→ **Material to process**:
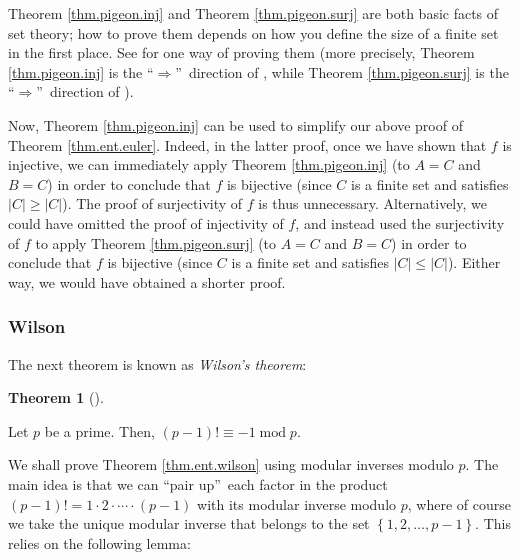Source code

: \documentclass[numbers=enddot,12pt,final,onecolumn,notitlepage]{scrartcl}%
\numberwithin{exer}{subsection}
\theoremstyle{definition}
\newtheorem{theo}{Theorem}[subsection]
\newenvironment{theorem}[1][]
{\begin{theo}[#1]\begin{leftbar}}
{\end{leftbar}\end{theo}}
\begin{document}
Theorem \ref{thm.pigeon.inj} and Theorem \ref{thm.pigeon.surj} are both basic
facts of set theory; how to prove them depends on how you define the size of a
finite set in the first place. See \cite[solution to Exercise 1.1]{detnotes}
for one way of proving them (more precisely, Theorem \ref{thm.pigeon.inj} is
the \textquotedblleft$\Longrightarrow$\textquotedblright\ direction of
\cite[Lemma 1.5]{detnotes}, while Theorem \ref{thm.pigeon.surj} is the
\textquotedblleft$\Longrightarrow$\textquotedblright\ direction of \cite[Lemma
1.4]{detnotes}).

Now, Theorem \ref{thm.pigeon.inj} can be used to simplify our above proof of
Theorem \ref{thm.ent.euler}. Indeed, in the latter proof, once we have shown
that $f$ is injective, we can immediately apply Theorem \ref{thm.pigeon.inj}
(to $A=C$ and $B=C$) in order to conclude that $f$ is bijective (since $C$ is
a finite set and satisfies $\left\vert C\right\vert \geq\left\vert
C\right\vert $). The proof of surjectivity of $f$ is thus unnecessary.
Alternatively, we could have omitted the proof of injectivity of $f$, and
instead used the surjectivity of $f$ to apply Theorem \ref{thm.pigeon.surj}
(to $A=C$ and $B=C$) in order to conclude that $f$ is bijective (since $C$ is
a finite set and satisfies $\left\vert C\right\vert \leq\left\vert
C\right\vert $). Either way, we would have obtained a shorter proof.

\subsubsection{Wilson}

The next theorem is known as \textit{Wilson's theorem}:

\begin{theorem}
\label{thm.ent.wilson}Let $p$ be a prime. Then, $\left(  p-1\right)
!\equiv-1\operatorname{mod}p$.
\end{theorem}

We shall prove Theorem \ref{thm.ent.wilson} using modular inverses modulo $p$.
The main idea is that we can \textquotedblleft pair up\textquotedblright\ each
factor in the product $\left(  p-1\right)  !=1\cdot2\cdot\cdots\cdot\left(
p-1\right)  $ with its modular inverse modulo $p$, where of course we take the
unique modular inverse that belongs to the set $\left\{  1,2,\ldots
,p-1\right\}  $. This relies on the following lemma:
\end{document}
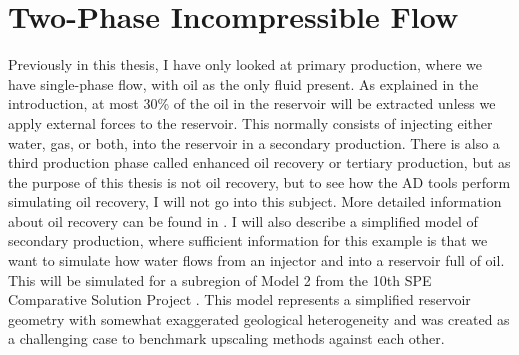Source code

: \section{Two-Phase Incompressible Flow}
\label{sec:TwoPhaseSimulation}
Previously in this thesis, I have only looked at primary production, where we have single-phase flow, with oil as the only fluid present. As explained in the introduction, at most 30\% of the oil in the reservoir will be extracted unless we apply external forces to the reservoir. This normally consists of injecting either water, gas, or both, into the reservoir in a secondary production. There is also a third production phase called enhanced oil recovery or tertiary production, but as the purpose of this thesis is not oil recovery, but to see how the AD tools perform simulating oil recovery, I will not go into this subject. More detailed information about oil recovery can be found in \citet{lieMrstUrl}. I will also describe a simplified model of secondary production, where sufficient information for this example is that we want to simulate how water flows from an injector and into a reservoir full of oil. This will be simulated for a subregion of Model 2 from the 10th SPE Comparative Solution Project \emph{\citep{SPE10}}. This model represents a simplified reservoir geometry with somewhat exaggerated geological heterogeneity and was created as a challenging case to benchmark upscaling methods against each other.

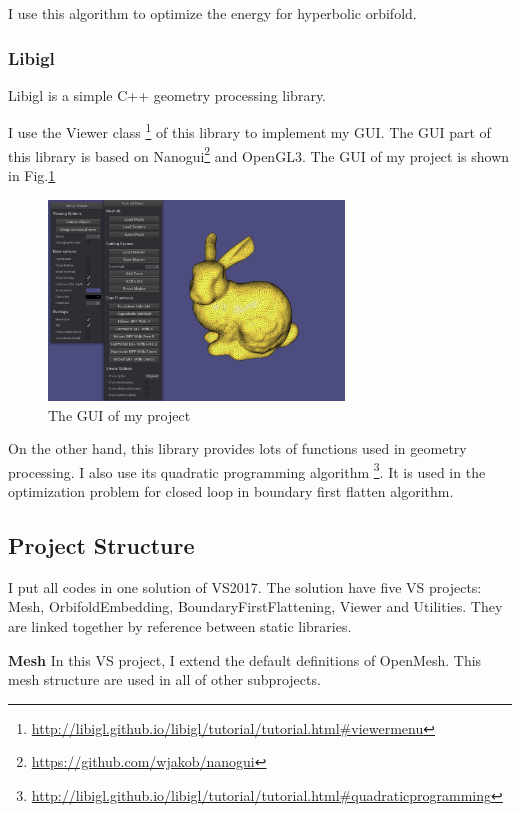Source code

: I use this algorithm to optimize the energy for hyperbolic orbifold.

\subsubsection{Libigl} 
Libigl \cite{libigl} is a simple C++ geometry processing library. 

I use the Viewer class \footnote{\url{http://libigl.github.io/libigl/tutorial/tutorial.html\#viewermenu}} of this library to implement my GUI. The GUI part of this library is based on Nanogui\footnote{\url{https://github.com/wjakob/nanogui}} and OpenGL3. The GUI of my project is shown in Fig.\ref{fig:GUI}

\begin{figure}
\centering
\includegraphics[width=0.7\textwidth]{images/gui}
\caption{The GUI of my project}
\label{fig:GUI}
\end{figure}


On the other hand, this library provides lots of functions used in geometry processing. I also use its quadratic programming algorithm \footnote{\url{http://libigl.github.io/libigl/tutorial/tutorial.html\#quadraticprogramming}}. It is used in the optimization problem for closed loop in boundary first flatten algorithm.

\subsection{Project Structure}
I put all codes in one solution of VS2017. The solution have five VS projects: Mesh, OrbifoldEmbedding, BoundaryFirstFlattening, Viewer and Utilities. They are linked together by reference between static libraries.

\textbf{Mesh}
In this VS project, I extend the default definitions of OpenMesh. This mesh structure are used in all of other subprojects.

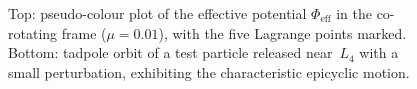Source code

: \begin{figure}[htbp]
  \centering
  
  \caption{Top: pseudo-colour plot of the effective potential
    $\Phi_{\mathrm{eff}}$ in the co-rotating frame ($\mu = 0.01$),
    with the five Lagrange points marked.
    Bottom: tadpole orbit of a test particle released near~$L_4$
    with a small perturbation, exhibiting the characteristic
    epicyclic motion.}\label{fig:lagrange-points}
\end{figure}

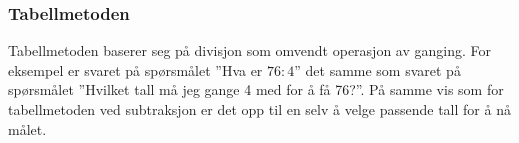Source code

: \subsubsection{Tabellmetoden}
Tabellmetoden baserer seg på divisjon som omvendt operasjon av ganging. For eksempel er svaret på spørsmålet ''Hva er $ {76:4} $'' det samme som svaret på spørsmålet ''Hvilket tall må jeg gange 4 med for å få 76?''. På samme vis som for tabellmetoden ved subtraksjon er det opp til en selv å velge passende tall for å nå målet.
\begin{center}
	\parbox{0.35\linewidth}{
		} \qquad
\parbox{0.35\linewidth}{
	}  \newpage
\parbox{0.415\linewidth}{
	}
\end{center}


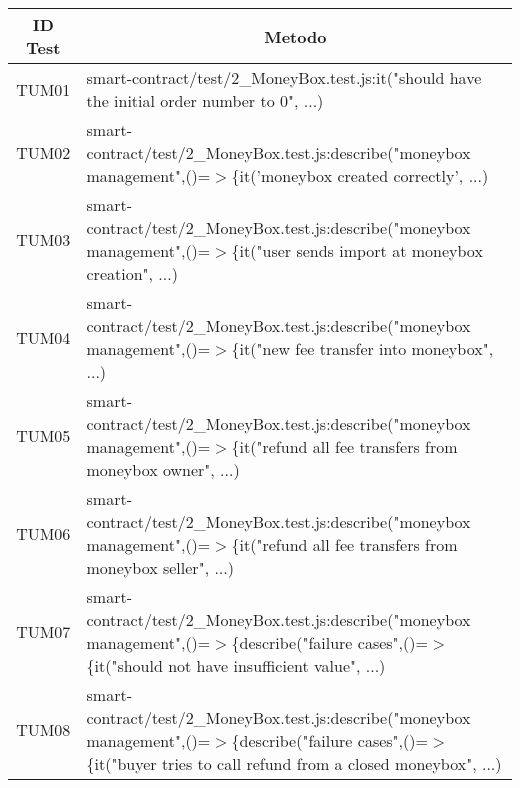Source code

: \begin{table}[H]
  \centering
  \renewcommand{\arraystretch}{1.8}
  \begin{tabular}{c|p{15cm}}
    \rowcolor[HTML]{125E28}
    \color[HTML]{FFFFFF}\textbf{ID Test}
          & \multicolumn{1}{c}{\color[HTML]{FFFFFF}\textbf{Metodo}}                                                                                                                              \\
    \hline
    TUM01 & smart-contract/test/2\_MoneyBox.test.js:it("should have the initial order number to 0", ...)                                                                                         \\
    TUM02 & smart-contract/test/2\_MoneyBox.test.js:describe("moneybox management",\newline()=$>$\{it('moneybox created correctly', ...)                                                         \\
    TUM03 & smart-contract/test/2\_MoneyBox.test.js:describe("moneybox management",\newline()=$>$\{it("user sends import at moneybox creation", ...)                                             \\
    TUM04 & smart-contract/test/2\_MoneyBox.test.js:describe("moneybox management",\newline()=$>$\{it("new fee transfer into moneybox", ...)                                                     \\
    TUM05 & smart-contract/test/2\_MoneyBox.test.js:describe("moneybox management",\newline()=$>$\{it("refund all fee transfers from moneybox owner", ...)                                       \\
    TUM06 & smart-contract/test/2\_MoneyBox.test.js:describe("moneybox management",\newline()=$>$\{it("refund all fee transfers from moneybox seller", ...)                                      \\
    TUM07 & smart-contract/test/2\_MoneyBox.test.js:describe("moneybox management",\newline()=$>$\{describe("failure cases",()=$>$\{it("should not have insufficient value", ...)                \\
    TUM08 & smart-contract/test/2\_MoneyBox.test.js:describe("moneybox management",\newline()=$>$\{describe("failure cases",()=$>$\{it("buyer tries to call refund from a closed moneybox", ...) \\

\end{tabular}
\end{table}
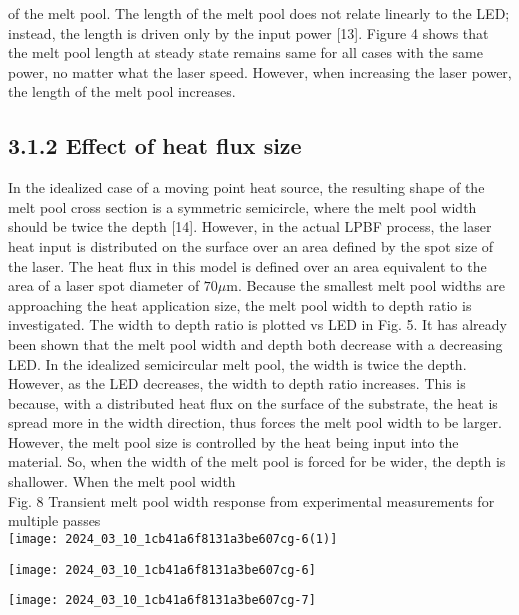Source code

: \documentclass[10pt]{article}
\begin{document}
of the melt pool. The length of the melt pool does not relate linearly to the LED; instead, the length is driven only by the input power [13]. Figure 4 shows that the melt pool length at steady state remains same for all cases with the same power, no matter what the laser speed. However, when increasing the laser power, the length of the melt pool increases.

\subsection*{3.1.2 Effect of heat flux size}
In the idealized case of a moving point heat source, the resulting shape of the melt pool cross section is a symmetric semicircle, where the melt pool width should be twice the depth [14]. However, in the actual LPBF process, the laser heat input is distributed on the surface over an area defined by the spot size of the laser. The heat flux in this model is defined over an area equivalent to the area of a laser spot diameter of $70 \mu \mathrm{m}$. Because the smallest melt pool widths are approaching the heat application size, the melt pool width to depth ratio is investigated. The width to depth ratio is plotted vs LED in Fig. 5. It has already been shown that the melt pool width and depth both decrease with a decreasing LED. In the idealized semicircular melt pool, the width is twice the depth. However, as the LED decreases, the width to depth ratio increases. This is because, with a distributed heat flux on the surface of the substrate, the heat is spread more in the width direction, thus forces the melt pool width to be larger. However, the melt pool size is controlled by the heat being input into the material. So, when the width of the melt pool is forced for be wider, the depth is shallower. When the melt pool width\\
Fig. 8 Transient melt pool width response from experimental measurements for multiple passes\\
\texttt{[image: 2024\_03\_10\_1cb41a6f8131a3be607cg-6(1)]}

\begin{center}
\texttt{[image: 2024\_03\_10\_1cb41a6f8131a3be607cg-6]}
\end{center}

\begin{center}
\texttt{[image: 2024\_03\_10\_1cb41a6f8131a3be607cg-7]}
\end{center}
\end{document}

→ **What the task requires**: Search the data for "documentclass". Copy each line that has it.

→ **Solution**:
: \documentclass[numbers=enddot,12pt,final,onecolumn,notitlepage]{scrartcl}%
: \documentclass[10pt]{article}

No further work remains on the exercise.